--- DATA EXTRACT ---
○ ○ ○ ○
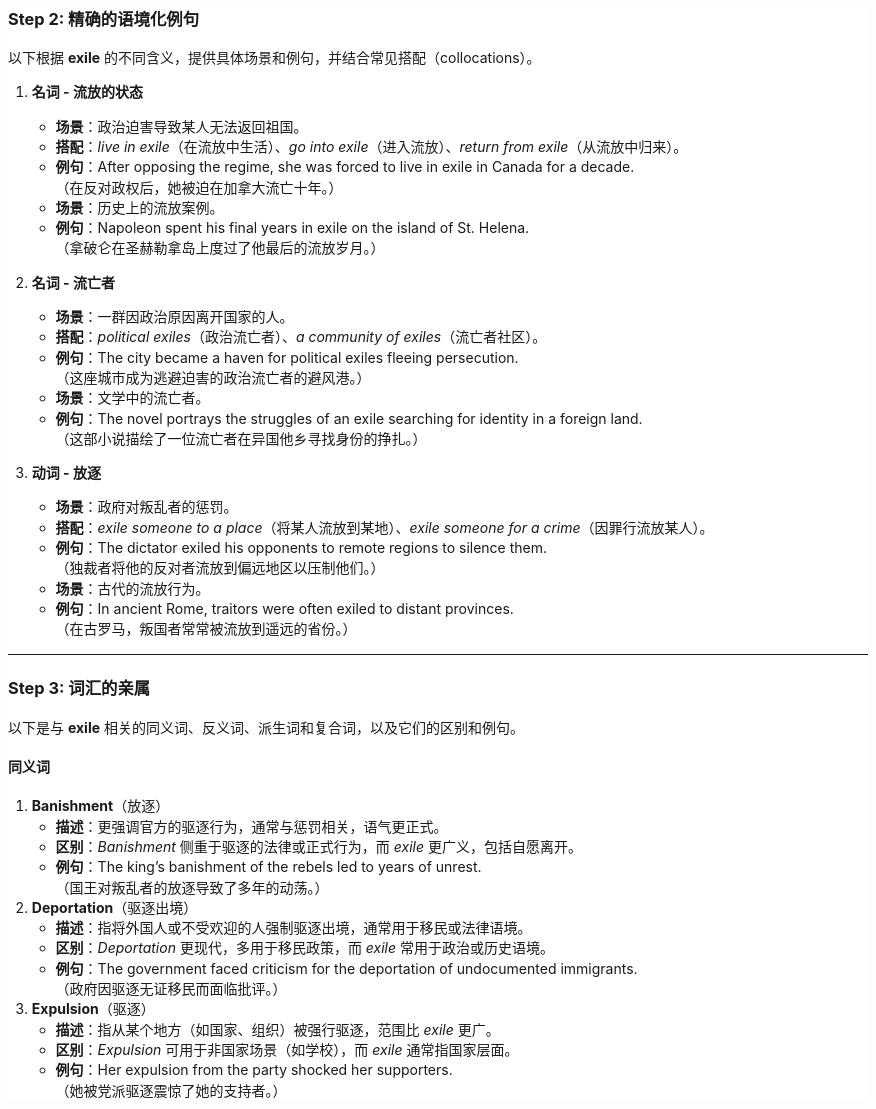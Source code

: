 ### **Step 2: 精确的语境化例句**

以下根据 **exile** 的不同含义，提供具体场景和例句，并结合常见搭配（collocations）。

1. **名词 - 流放的状态**
   - **场景**：政治迫害导致某人无法返回祖国。
   - **搭配**：*live in exile*（在流放中生活）、*go into exile*（进入流放）、*return from exile*（从流放中归来）。
   - **例句**：After opposing the regime, she was forced to live in exile in Canada for a decade.  
     （在反对政权后，她被迫在加拿大流亡十年。）
   - **场景**：历史上的流放案例。
   - **例句**：Napoleon spent his final years in exile on the island of St. Helena.  
     （拿破仑在圣赫勒拿岛上度过了他最后的流放岁月。）

2. **名词 - 流亡者**
   - **场景**：一群因政治原因离开国家的人。
   - **搭配**：*political exiles*（政治流亡者）、*a community of exiles*（流亡者社区）。
   - **例句**：The city became a haven for political exiles fleeing persecution.  
     （这座城市成为逃避迫害的政治流亡者的避风港。）
   - **场景**：文学中的流亡者。
   - **例句**：The novel portrays the struggles of an exile searching for identity in a foreign land.  
     （这部小说描绘了一位流亡者在异国他乡寻找身份的挣扎。）

3. **动词 - 放逐**
   - **场景**：政府对叛乱者的惩罚。
   - **搭配**：*exile someone to a place*（将某人流放到某地）、*exile someone for a crime*（因罪行流放某人）。
   - **例句**：The dictator exiled his opponents to remote regions to silence them.  
     （独裁者将他的反对者流放到偏远地区以压制他们。）
   - **场景**：古代的流放行为。
   - **例句**：In ancient Rome, traitors were often exiled to distant provinces.  
     （在古罗马，叛国者常常被流放到遥远的省份。）

---

### **Step 3: 词汇的亲属**

以下是与 **exile** 相关的同义词、反义词、派生词和复合词，以及它们的区别和例句。

#### **同义词**
1. **Banishment**（放逐）
   - **描述**：更强调官方的驱逐行为，通常与惩罚相关，语气更正式。
   - **区别**：*Banishment* 侧重于驱逐的法律或正式行为，而 *exile* 更广义，包括自愿离开。
   - **例句**：The king’s banishment of the rebels led to years of unrest.  
     （国王对叛乱者的放逐导致了多年的动荡。）
2. **Deportation**（驱逐出境）
   - **描述**：指将外国人或不受欢迎的人强制驱逐出境，通常用于移民或法律语境。
   - **区别**：*Deportation* 更现代，多用于移民政策，而 *exile* 常用于政治或历史语境。
   - **例句**：The government faced criticism for the deportation of undocumented immigrants.  
     （政府因驱逐无证移民而面临批评。）
3. **Expulsion**（驱逐）
   - **描述**：指从某个地方（如国家、组织）被强行驱逐，范围比 *exile* 更广。
   - **区别**：*Expulsion* 可用于非国家场景（如学校），而 *exile* 通常指国家层面。
   - **例句**：Her expulsion from the party shocked her supporters.  
     （她被党派驱逐震惊了她的支持者。）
○ ○ ○ ○
--- TASK PROMPT ---
Exclude images and repeat all entries exactly.

--- ANSWER SPACE ---
Source code

: ### **Step 2: 精确的语境化例句**

以下根据 **exile** 的不同含义，提供具体场景和例句，并结合常见搭配（collocations）。

1. **名词 - 流放的状态**
   - **场景**：政治迫害导致某人无法返回祖国。
   - **搭配**：*live in exile*（在流放中生活）、*go into exile*（进入流放）、*return from exile*（从流放中归来）。
   - **例句**：After opposing the regime, she was forced to live in exile in Canada for a decade.  
     （在反对政权后，她被迫在加拿大流亡十年。）
   - **场景**：历史上的流放案例。
   - **例句**：Napoleon spent his final years in exile on the island of St. Helena.  
     （拿破仑在圣赫勒拿岛上度过了他最后的流放岁月。）

2. **名词 - 流亡者**
   - **场景**：一群因政治原因离开国家的人。
   - **搭配**：*political exiles*（政治流亡者）、*a community of exiles*（流亡者社区）。
   - **例句**：The city became a haven for political exiles fleeing persecution.  
     （这座城市成为逃避迫害的政治流亡者的避风港。）
   - **场景**：文学中的流亡者。
   - **例句**：The novel portrays the struggles of an exile searching for identity in a foreign land.  
     （这部小说描绘了一位流亡者在异国他乡寻找身份的挣扎。）

3. **动词 - 放逐**
   - **场景**：政府对叛乱者的惩罚。
   - **搭配**：*exile someone to a place*（将某人流放到某地）、*exile someone for a crime*（因罪行流放某人）。
   - **例句**：The dictator exiled his opponents to remote regions to silence them.  
     （独裁者将他的反对者流放到偏远地区以压制他们。）
   - **场景**：古代的流放行为。
   - **例句**：In ancient Rome, traitors were often exiled to distant provinces.  
     （在古罗马，叛国者常常被流放到遥远的省份。）

---

### **Step 3: 词汇的亲属**

以下是与 **exile** 相关的同义词、反义词、派生词和复合词，以及它们的区别和例句。

#### **同义词**
1. **Banishment**（放逐）
   - **描述**：更强调官方的驱逐行为，通常与惩罚相关，语气更正式。
   - **区别**：*Banishment* 侧重于驱逐的法律或正式行为，而 *exile* 更广义，包括自愿离开。
   - **例句**：The king’s banishment of the rebels led to years of unrest.  
     （国王对叛乱者的放逐导致了多年的动荡。）
2. **Deportation**（驱逐出境）
   - **描述**：指将外国人或不受欢迎的人强制驱逐出境，通常用于移民或法律语境。
   - **区别**：*Deportation* 更现代，多用于移民政策，而 *exile* 常用于政治或历史语境。
   - **例句**：The government faced criticism for the deportation of undocumented immigrants.  
     （政府因驱逐无证移民而面临批评。）
3. **Expulsion**（驱逐）
   - **描述**：指从某个地方（如国家、组织）被强行驱逐，范围比 *exile* 更广。
   - **区别**：*Expulsion* 可用于非国家场景（如学校），而 *exile* 通常指国家层面。
   - **例句**：Her expulsion from the party shocked her supporters.  
     （她被党派驱逐震惊了她的支持者。）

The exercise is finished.